→ Your assignment
Write out exactly the lines from the one containing "## Areas to" to the end of the material, both ends included, and nothing else. Leave pictures out.

→ Dataset entries
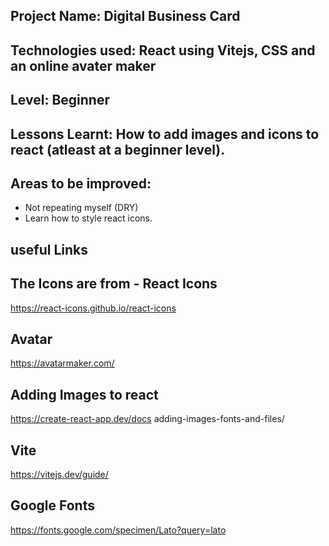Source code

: ## Project Name: Digital Business Card

## Technologies used: React using Vitejs, CSS and an online avater maker

## Level: Beginner

## Lessons Learnt: How to add images and icons to react (atleast at a beginner level).

## Areas to be improved:

- Not repeating myself (DRY)
- Learn how to style react icons.

## useful Links

## The Icons are from - React Icons

https://react-icons.github.io/react-icons

## Avatar

https://avatarmaker.com/

## Adding Images to react

https://create-react-app.dev/docs adding-images-fonts-and-files/

## Vite

https://vitejs.dev/guide/

## Google Fonts

https://fonts.google.com/specimen/Lato?query=lato
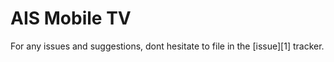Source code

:# AIS Mobile TV

For any issues and suggestions, dont hesitate to file in the [issue][1] tracker.


[0-87]: https://github.com/c0ming/CFCoverFlowView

→ Output below
## Areas to be improved:

- Not repeating myself (DRY)
- Learn how to style react icons.

## useful Links

## The Icons are from - React Icons

https://react-icons.github.io/react-icons

## Avatar

https://avatarmaker.com/

## Adding Images to react

https://create-react-app.dev/docs adding-images-fonts-and-files/

## Vite

https://vitejs.dev/guide/

## Google Fonts

https://fonts.google.com/specimen/Lato?query=lato
Source code

:# AIS Mobile TV

For any issues and suggestions, dont hesitate to file in the [issue][1] tracker.


[0-87]: https://github.com/c0ming/CFCoverFlowView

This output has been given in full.